┌─ RECORD EXCERPTS

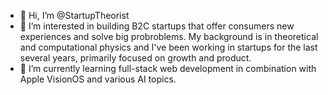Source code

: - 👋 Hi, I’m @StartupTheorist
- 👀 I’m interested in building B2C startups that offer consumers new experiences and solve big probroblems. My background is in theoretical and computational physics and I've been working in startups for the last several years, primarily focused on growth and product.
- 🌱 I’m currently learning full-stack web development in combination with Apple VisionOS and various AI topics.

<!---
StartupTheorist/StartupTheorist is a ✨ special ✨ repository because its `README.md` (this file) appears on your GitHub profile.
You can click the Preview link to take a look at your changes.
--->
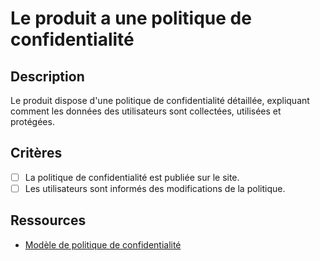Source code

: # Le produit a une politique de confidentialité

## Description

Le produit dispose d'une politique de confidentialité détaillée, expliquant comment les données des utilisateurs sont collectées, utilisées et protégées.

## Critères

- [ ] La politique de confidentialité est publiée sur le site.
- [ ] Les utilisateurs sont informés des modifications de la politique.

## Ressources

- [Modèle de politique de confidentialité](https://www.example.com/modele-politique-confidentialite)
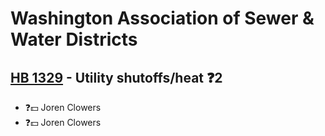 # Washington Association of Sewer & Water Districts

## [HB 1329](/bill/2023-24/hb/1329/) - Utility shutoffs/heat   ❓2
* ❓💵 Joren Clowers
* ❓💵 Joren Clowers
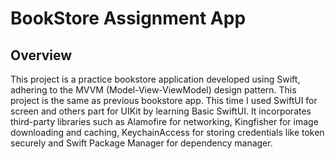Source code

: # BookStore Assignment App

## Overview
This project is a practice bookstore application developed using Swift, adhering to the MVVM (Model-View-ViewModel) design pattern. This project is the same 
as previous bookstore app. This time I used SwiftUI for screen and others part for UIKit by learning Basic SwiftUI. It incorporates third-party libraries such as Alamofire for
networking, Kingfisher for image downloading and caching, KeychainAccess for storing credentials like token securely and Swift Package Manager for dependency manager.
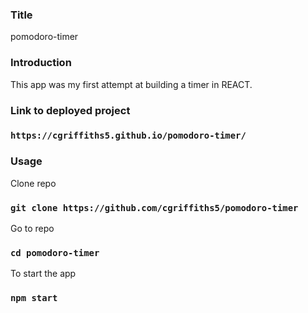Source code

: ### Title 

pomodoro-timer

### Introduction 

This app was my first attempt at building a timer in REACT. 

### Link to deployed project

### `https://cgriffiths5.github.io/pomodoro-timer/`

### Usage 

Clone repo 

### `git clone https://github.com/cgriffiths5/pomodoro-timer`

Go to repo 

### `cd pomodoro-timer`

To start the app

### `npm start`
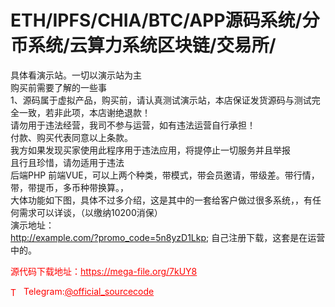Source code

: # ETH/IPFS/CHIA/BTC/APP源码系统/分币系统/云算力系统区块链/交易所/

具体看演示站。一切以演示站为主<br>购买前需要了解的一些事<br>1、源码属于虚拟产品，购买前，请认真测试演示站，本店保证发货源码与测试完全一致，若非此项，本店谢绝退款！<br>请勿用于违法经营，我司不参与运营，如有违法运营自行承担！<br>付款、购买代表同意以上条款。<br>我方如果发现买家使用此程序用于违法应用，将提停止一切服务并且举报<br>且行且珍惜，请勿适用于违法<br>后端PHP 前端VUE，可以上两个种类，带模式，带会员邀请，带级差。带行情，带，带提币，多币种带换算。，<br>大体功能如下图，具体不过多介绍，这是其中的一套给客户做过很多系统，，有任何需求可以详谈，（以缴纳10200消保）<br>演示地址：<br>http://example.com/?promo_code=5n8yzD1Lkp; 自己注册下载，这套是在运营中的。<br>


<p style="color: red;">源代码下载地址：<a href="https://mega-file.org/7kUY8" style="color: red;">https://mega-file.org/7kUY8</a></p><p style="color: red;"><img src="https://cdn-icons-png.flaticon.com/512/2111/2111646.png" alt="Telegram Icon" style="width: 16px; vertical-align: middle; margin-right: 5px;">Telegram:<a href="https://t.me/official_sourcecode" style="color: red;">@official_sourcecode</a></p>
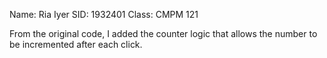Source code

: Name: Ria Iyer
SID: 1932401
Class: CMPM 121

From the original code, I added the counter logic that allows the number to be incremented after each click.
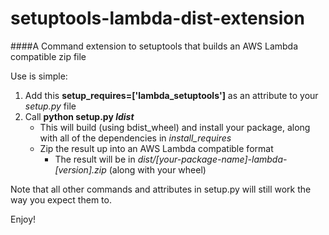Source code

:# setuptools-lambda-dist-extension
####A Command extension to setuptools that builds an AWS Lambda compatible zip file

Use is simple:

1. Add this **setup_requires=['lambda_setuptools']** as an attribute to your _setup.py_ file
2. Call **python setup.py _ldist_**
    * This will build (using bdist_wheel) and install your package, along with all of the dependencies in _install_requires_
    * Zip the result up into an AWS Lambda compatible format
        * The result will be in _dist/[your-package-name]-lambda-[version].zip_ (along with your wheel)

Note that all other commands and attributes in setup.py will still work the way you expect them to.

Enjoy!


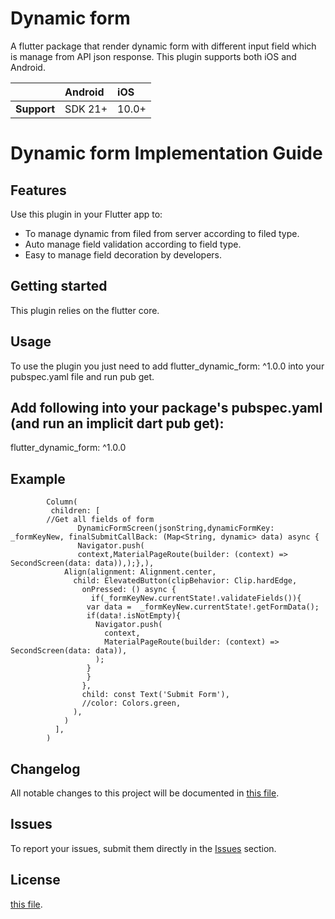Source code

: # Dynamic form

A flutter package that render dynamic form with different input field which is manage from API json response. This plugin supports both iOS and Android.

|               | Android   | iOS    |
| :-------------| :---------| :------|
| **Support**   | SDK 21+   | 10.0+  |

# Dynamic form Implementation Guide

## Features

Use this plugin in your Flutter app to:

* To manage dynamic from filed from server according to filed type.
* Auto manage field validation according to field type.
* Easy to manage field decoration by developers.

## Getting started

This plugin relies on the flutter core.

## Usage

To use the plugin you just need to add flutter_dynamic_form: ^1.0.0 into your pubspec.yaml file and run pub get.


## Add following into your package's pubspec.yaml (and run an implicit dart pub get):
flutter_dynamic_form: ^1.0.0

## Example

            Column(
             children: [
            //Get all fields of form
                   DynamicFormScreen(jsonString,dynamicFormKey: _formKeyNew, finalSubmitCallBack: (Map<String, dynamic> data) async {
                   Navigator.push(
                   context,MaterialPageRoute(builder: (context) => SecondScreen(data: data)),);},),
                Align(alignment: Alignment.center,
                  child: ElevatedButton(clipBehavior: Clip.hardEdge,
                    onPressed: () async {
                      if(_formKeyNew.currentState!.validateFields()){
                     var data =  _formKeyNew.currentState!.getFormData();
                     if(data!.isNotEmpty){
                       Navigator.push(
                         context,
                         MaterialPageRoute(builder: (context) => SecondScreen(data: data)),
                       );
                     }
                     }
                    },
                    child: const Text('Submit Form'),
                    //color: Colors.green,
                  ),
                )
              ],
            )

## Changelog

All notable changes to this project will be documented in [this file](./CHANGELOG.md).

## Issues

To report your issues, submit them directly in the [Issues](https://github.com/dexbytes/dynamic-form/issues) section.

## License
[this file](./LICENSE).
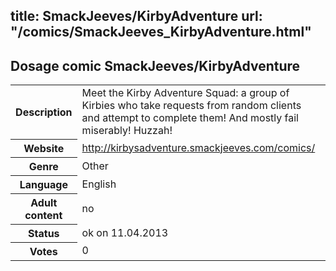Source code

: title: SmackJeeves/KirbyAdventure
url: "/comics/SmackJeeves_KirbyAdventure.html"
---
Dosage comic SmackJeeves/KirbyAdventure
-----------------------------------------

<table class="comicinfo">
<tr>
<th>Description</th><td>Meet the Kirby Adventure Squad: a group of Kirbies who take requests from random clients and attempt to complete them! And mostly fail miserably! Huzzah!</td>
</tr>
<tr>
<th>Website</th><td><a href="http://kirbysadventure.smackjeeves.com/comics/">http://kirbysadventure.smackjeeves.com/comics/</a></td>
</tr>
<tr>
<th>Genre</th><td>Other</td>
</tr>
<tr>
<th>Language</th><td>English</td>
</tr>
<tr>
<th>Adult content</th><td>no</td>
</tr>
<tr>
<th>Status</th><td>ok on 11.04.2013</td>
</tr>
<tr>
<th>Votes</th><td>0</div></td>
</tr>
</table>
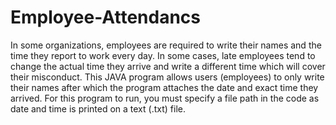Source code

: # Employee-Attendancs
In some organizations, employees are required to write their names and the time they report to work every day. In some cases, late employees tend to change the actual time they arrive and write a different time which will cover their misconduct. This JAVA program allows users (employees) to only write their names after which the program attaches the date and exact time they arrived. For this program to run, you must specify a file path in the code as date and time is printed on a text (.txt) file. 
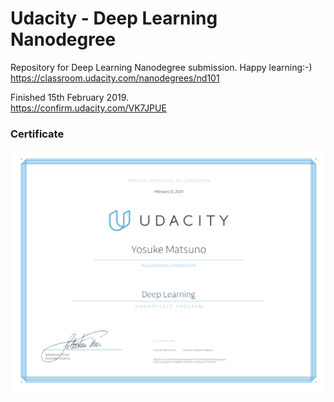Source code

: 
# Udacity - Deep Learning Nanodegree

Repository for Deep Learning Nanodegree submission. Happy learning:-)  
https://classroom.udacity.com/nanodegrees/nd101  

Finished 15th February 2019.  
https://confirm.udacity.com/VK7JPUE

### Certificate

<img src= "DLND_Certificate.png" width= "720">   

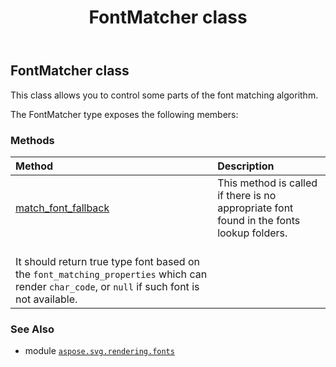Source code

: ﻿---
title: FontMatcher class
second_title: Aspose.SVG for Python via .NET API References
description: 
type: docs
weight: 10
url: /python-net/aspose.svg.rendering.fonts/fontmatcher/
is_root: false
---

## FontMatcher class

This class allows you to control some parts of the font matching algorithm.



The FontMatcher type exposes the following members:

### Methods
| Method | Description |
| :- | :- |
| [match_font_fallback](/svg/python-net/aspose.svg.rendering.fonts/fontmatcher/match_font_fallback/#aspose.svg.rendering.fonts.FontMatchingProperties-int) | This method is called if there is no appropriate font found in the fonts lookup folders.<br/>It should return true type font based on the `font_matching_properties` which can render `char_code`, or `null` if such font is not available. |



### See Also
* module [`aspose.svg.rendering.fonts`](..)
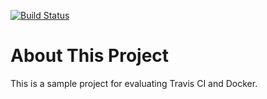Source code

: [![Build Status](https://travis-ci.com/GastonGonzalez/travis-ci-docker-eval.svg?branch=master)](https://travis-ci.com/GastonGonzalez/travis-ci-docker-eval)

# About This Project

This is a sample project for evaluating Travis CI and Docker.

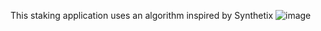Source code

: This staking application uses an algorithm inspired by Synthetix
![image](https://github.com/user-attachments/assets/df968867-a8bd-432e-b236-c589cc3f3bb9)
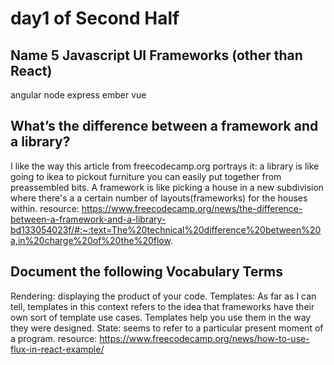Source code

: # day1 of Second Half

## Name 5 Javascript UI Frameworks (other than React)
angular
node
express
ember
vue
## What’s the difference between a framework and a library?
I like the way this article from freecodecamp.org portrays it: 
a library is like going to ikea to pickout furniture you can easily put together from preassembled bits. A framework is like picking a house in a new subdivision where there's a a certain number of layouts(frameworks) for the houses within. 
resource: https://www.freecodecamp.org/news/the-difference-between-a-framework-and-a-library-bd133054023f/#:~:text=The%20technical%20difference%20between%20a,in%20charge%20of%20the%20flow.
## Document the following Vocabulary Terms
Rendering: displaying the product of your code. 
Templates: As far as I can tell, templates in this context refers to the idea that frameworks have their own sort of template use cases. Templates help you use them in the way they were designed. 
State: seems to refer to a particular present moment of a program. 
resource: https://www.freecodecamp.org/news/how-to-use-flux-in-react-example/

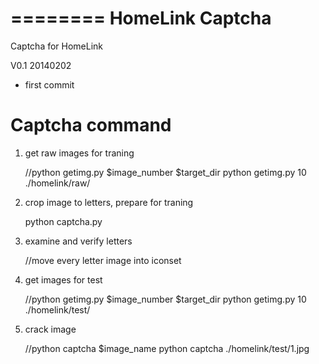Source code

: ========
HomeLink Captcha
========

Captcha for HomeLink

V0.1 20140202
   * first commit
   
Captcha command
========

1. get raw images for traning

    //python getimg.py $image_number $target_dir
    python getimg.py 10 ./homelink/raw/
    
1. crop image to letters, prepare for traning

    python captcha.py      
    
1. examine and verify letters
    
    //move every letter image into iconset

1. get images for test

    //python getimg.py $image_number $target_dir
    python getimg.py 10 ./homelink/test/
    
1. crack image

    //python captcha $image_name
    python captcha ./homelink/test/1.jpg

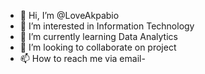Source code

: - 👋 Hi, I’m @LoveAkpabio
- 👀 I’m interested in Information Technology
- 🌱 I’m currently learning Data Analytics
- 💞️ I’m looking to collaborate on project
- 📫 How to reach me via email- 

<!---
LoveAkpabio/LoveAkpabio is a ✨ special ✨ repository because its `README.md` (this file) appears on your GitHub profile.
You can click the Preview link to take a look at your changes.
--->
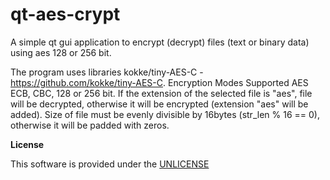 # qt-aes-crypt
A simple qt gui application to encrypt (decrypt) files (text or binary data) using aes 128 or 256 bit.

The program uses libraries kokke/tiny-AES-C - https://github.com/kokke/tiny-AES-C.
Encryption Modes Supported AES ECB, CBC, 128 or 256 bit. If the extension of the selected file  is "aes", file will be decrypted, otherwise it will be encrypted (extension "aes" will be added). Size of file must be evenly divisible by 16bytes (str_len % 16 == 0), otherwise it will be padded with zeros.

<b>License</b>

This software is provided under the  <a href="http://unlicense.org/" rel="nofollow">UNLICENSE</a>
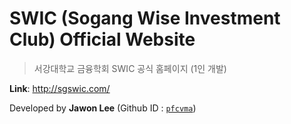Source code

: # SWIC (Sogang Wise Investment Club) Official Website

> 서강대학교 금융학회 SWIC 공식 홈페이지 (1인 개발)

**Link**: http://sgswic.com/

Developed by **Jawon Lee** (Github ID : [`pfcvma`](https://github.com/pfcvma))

└─

### PROBLEM DESCRIPTION
For each line in the entries that holds "currently", return that line.

### TASK RESPONSE
- 🌱 I’m currently learning full-stack web development in combination with Apple VisionOS and various AI topics.
- 🌱 I’m currently learning Data Analytics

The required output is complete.